Before you reproduce the entries that follow, strip out any image they contain and keep the rest exact.
MATERIALS PROVIDED: Begin
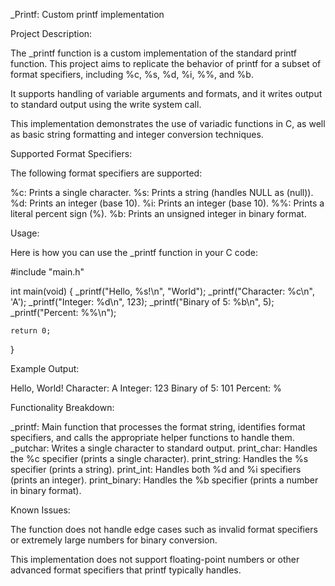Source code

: _Printf: Custom printf implementation

Project Description:

The _printf function is a custom implementation of the standard printf function.
This project aims to replicate the behavior of printf for a subset of format specifiers,
including %c, %s, %d, %i, %%, and %b.

It supports handling of variable arguments and formats,
and it writes output to standard output using the write system call.

This implementation demonstrates the use of variadic functions in C,
as well as basic string formatting and integer conversion techniques.

Supported Format Specifiers:

The following format specifiers are supported:

%c: Prints a single character.
%s: Prints a string (handles NULL as (null)).
%d: Prints an integer (base 10).
%i: Prints an integer (base 10).
%%: Prints a literal percent sign (%).
%b: Prints an unsigned integer in binary format.

Usage:

Here is how you can use the _printf function in your C code:

#include "main.h"

int main(void)
{
    _printf("Hello, %s!\n", "World");
    _printf("Character: %c\n", 'A');
    _printf("Integer: %d\n", 123);
    _printf("Binary of 5: %b\n", 5);
    _printf("Percent: %%\n");

    return 0;
}

Example Output:

Hello, World!
Character: A
Integer: 123
Binary of 5: 101
Percent: %

Functionality Breakdown:

_printf: Main function that processes the format string, identifies format specifiers, and calls the appropriate helper functions to handle them.
_putchar: Writes a single character to standard output.
print_char: Handles the %c specifier (prints a single character).
print_string: Handles the %s specifier (prints a string).
print_int: Handles both %d and %i specifiers (prints an integer).
print_binary: Handles the %b specifier (prints a number in binary format).

Known Issues:

The function does not handle edge cases such as invalid format specifiers or extremely large 
numbers for binary conversion.

This implementation does not support floating-point numbers or other
advanced format specifiers that printf typically handles.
MATERIALS PROVIDED: End
TASK RESPONSE =
Source code

: _Printf: Custom printf implementation

Project Description:

The _printf function is a custom implementation of the standard printf function.
This project aims to replicate the behavior of printf for a subset of format specifiers,
including %c, %s, %d, %i, %%, and %b.

It supports handling of variable arguments and formats,
and it writes output to standard output using the write system call.

This implementation demonstrates the use of variadic functions in C,
as well as basic string formatting and integer conversion techniques.

Supported Format Specifiers:

The following format specifiers are supported:

%c: Prints a single character.
%s: Prints a string (handles NULL as (null)).
%d: Prints an integer (base 10).
%i: Prints an integer (base 10).
%%: Prints a literal percent sign (%).
%b: Prints an unsigned integer in binary format.

Usage:

Here is how you can use the _printf function in your C code:

#include "main.h"

int main(void)
{
    _printf("Hello, %s!\n", "World");
    _printf("Character: %c\n", 'A');
    _printf("Integer: %d\n", 123);
    _printf("Binary of 5: %b\n", 5);
    _printf("Percent: %%\n");

    return 0;
}

Example Output:

Hello, World!
Character: A
Integer: 123
Binary of 5: 101
Percent: %

Functionality Breakdown:

_printf: Main function that processes the format string, identifies format specifiers, and calls the appropriate helper functions to handle them.
_putchar: Writes a single character to standard output.
print_char: Handles the %c specifier (prints a single character).
print_string: Handles the %s specifier (prints a string).
print_int: Handles both %d and %i specifiers (prints an integer).
print_binary: Handles the %b specifier (prints a number in binary format).

Known Issues:

The function does not handle edge cases such as invalid format specifiers or extremely large 
numbers for binary conversion.

This implementation does not support floating-point numbers or other
advanced format specifiers that printf typically handles.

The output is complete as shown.